> _Goal of the exercise_: Only the lines below from the one that holds "- you trust" through the one that holds "In order to register a new variable, one" should appear in the answer, copied exactly, end lines included and pictures omitted.

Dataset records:
:::::
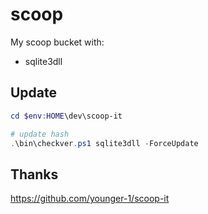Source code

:# scoop
My scoop bucket with:
* sqlite3dll


## Update

```ps1
cd $env:HOME\dev\scoop-it

# update hash
.\bin\checkver.ps1 sqlite3dll -ForceUpdate
```

## Thanks 

https://github.com/younger-1/scoop-it
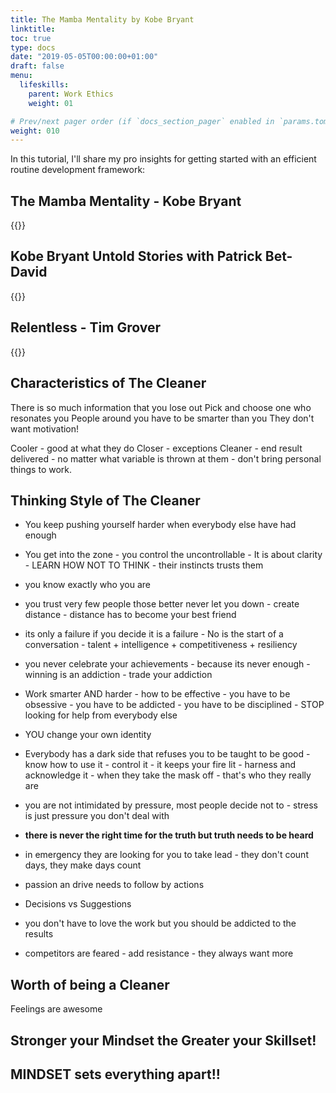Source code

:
 ```yaml
---
title: The Mamba Mentality by Kobe Bryant
linktitle:
toc: true
type: docs
date: "2019-05-05T00:00:00+01:00"
draft: false
menu:
  lifeskills:
    parent: Work Ethics
    weight: 01

# Prev/next pager order (if `docs_section_pager` enabled in `params.toml`)
weight: 010
---
```


In this tutorial, I'll share my pro insights for getting started with an efficient routine development framework:

## The Mamba Mentality - Kobe Bryant

{{<youtube WY0wONSarXA>}}

## Kobe Bryant Untold Stories with Patrick Bet-David

{{<youtube T9GvDekiJ9c>}}

## Relentless - Tim Grover

{{<youtube PGnKcPbe7jY>}}

## Characteristics of The Cleaner

There is so much information that you lose out
Pick and choose one who resonates you
People around you have to be smarter than you
They don't want motivation!

Cooler - good at what they do
Closer - exceptions
Cleaner - end result delivered - no matter what variable is thrown at them - don't bring personal things to work.

## Thinking Style of The Cleaner

- You keep pushing yourself harder when everybody else have had enough
- You get into the zone - you control the uncontrollable - It is about clarity - LEARN HOW NOT TO THINK - their instincts trusts them
- you know exactly who you are
- you trust very few people those better never let you down - create distance - distance has to become your best friend
- its only a failure if you decide it is a failure - No is the start of a conversation - talent + intelligence + competitiveness + resiliency
- you never celebrate your achievements - because its never enough - winning is an addiction - trade your addiction
- Work smarter AND harder - how to be effective - you have to be obsessive - you have to be addicted - you have to be disciplined - STOP looking for help from everybody else
- YOU change your own identity
- Everybody has a dark side that refuses you to be taught to be good - know how to use it - control it - it keeps your fire lit - harness and acknowledge it - when they take the mask off - that's who they really are
- you are not intimidated by pressure, most people decide not to - stress is just pressure you don't deal with

- **there is never the right time for the truth but truth needs to be heard**

- in emergency they are looking for you to take lead - they don't count days, they make days count
- passion an drive needs to follow by actions
- Decisions vs Suggestions
- you don't have to love the work but you should be addicted to the results
- competitors are feared - add resistance - they always want more

## Worth of being a Cleaner

Feelings are awesome

## **Stronger your Mindset the Greater your Skillset!**

## **MINDSET sets everything apart!!**
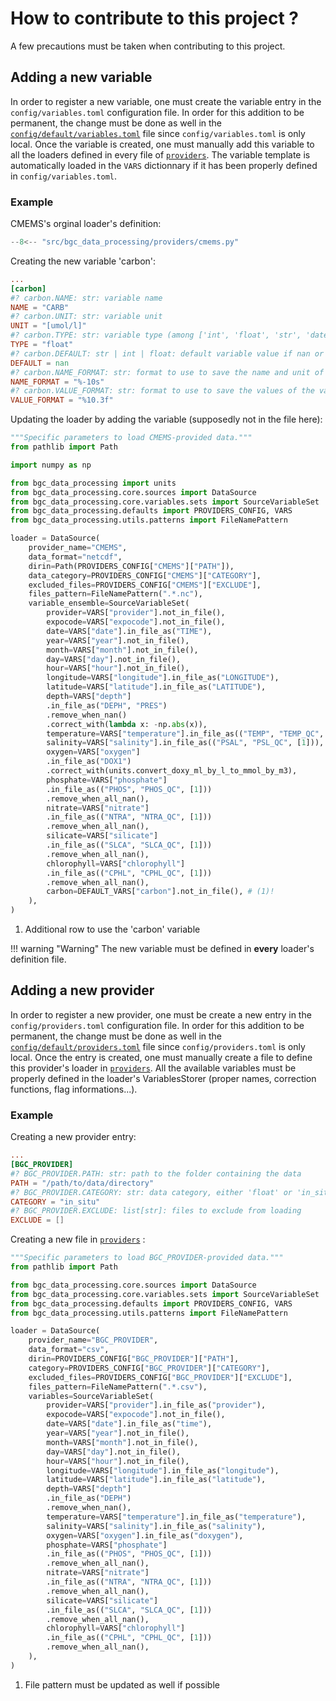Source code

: # How to contribute to this project ?

A few precautions must be taken when contributing to this project.

## Adding a new variable
In order to register a new variable, one must create the variable entry in the `config/variables.toml` configuration file. In order for this addition to be permanent, the change must be done as well in the [`config/default/variables.toml`]({{repo_blob}}/config/default/variables.toml) file since `config/variables.toml` is only local.
Once the variable is created, one must manually add this variable to all the loaders defined in every file of [`providers`]({{fix_url("reference/providers")}}). The variable template is automatically loaded in the `VARS` dictionnary if it has been properly defined in `config/variables.toml`.
### Example
CMEMS's orginal loader's definition:
``` python title="src/bgc_data_processing/providers/cmems.py"
--8<-- "src/bgc_data_processing/providers/cmems.py"
```

Creating the new variable 'carbon':
``` toml title="config/variables.toml"
...
[carbon]
#? carbon.NAME: str: variable name
NAME = "CARB"
#? carbon.UNIT: str: variable unit
UNIT = "[umol/l]"
#? carbon.TYPE: str: variable type (among ['int', 'float', 'str', 'datetime64[ns]'])
TYPE = "float"
#? carbon.DEFAULT: str | int | float: default variable value if nan or not existing
DEFAULT = nan
#? carbon.NAME_FORMAT: str: format to use to save the name and unit of the variable as text
NAME_FORMAT = "%-10s"
#? carbon.VALUE_FORMAT: str: format to use to save the values of the variable as text
VALUE_FORMAT = "%10.3f"
```

Updating the loader by adding the variable (supposedly not in the file here):

``` python hl_lines="50" title="bgc_data_processing/providers/cmems.py"
"""Specific parameters to load CMEMS-provided data."""
from pathlib import Path

import numpy as np

from bgc_data_processing import units
from bgc_data_processing.core.sources import DataSource
from bgc_data_processing.core.variables.sets import SourceVariableSet
from bgc_data_processing.defaults import PROVIDERS_CONFIG, VARS
from bgc_data_processing.utils.patterns import FileNamePattern

loader = DataSource(
    provider_name="CMEMS",
    data_format="netcdf",
    dirin=Path(PROVIDERS_CONFIG["CMEMS"]["PATH"]),
    data_category=PROVIDERS_CONFIG["CMEMS"]["CATEGORY"],
    excluded_files=PROVIDERS_CONFIG["CMEMS"]["EXCLUDE"],
    files_pattern=FileNamePattern(".*.nc"),
    variable_ensemble=SourceVariableSet(
        provider=VARS["provider"].not_in_file(),
        expocode=VARS["expocode"].not_in_file(),
        date=VARS["date"].in_file_as("TIME"),
        year=VARS["year"].not_in_file(),
        month=VARS["month"].not_in_file(),
        day=VARS["day"].not_in_file(),
        hour=VARS["hour"].not_in_file(),
        longitude=VARS["longitude"].in_file_as("LONGITUDE"),
        latitude=VARS["latitude"].in_file_as("LATITUDE"),
        depth=VARS["depth"]
        .in_file_as("DEPH", "PRES")
        .remove_when_nan()
        .correct_with(lambda x: -np.abs(x)),
        temperature=VARS["temperature"].in_file_as(("TEMP", "TEMP_QC", [1])),
        salinity=VARS["salinity"].in_file_as(("PSAL", "PSL_QC", [1])),
        oxygen=VARS["oxygen"]
        .in_file_as("DOX1")
        .correct_with(units.convert_doxy_ml_by_l_to_mmol_by_m3),
        phosphate=VARS["phosphate"]
        .in_file_as(("PHOS", "PHOS_QC", [1]))
        .remove_when_all_nan(),
        nitrate=VARS["nitrate"]
        .in_file_as(("NTRA", "NTRA_QC", [1]))
        .remove_when_all_nan(),
        silicate=VARS["silicate"]
        .in_file_as(("SLCA", "SLCA_QC", [1]))
        .remove_when_all_nan(),
        chlorophyll=VARS["chlorophyll"]
        .in_file_as(("CPHL", "CPHL_QC", [1]))
        .remove_when_all_nan(),
        carbon=DEFAULT_VARS["carbon"].not_in_file(), # (1)!
    ),
)

```

1. Additional row to use the 'carbon' variable

!!! warning "Warning"
    The new variable must be defined in **every** loader's definition file.

## Adding a new provider
In order to register a new provider, one must be create a new entry in the `config/providers.toml` configuration file. In order for this addition to be permanent, the change must be done as well in the [`config/default/providers.toml`]({{repo_blob}}/config/default/providers.toml) file since `config/providers.toml` is only local.
Once the entry is created, one must manually create a file to define this provider's loader in [`providers`]({{repo_tree}}/src/bgc_data_processing/providers). All the available variables must be properly defined in the loader's VariablesStorer (proper names, correction functions, flag informations...).

### Example
Creating a new provider entry:

``` toml title="config/providers.toml"
...
[BGC_PROVIDER]
#? BGC_PROVIDER.PATH: str: path to the folder containing the data
PATH = "/path/to/data/directory"
#? BGC_PROVIDER.CATEGORY: str: data category, either 'float' or 'in_situ'
CATEGORY = "in_situ"
#? BGC_PROVIDER.EXCLUDE: list[str]: files to exclude from loading
EXCLUDE = []
```

Creating a new file in [`providers`]({{repo_tree}}/src/bgc_data_processing/providers) :

``` py title="bgc_data_processing/providers/bgc_provider.py"
"""Specific parameters to load BGC_PROVIDER-provided data."""
from pathlib import Path

from bgc_data_processing.core.sources import DataSource
from bgc_data_processing.core.variables.sets import SourceVariableSet
from bgc_data_processing.defaults import PROVIDERS_CONFIG, VARS
from bgc_data_processing.utils.patterns import FileNamePattern

loader = DataSource(
    provider_name="BGC_PROVIDER",
    data_format="csv",
    dirin=PROVIDERS_CONFIG["BGC_PROVIDER"]["PATH"],
    category=PROVIDERS_CONFIG["BGC_PROVIDER"]["CATEGORY"],
    excluded_files=PROVIDERS_CONFIG["BGC_PROVIDER"]["EXCLUDE"],
    files_pattern=FileNamePattern(".*.csv"),                                             # (1)!
    variables=SourceVariableSet(
        provider=VARS["provider"].in_file_as("provider"),
        expocode=VARS["expocode"].not_in_file(),
        date=VARS["date"].in_file_as("time"),
        year=VARS["year"].not_in_file(),
        month=VARS["month"].not_in_file(),
        day=VARS["day"].not_in_file(),
        hour=VARS["hour"].not_in_file(),
        longitude=VARS["longitude"].in_file_as("longitude"),
        latitude=VARS["latitude"].in_file_as("latitude"),
        depth=VARS["depth"]
        .in_file_as("DEPH")
        .remove_when_nan(),
        temperature=VARS["temperature"].in_file_as("temperature"),
        salinity=VARS["salinity"].in_file_as("salinity"),
        oxygen=VARS["oxygen"].in_file_as("doxygen"),
        phosphate=VARS["phosphate"]
        .in_file_as(("PHOS", "PHOS_QC", [1]))
        .remove_when_all_nan(),
        nitrate=VARS["nitrate"]
        .in_file_as(("NTRA", "NTRA_QC", [1]))
        .remove_when_all_nan(),
        silicate=VARS["silicate"]
        .in_file_as(("SLCA", "SLCA_QC", [1]))
        .remove_when_all_nan(),
        chlorophyll=VARS["chlorophyll"]
        .in_file_as(("CPHL", "CPHL_QC", [1]))
        .remove_when_all_nan(),
    ),
)
```

1. File pattern must be updated as well if possible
:::::
> _Answer to this task_:
- you trust very few people those better never let you down - create distance - distance has to become your best friend
- its only a failure if you decide it is a failure - No is the start of a conversation - talent + intelligence + competitiveness + resiliency
- you never celebrate your achievements - because its never enough - winning is an addiction - trade your addiction
- Work smarter AND harder - how to be effective - you have to be obsessive - you have to be addicted - you have to be disciplined - STOP looking for help from everybody else
- YOU change your own identity
- Everybody has a dark side that refuses you to be taught to be good - know how to use it - control it - it keeps your fire lit - harness and acknowledge it - when they take the mask off - that's who they really are
- you are not intimidated by pressure, most people decide not to - stress is just pressure you don't deal with

- **there is never the right time for the truth but truth needs to be heard**

- in emergency they are looking for you to take lead - they don't count days, they make days count
- passion an drive needs to follow by actions
- Decisions vs Suggestions
- you don't have to love the work but you should be addicted to the results
- competitors are feared - add resistance - they always want more

## Worth of being a Cleaner

Feelings are awesome

## **Stronger your Mindset the Greater your Skillset!**

## **MINDSET sets everything apart!!**
Source code

: # How to contribute to this project ?

A few precautions must be taken when contributing to this project.

## Adding a new variable
In order to register a new variable, one must create the variable entry in the `config/variables.toml` configuration file. In order for this addition to be permanent, the change must be done as well in the [`config/default/variables.toml`]({{repo_blob}}/config/default/variables.toml) file since `config/variables.toml` is only local.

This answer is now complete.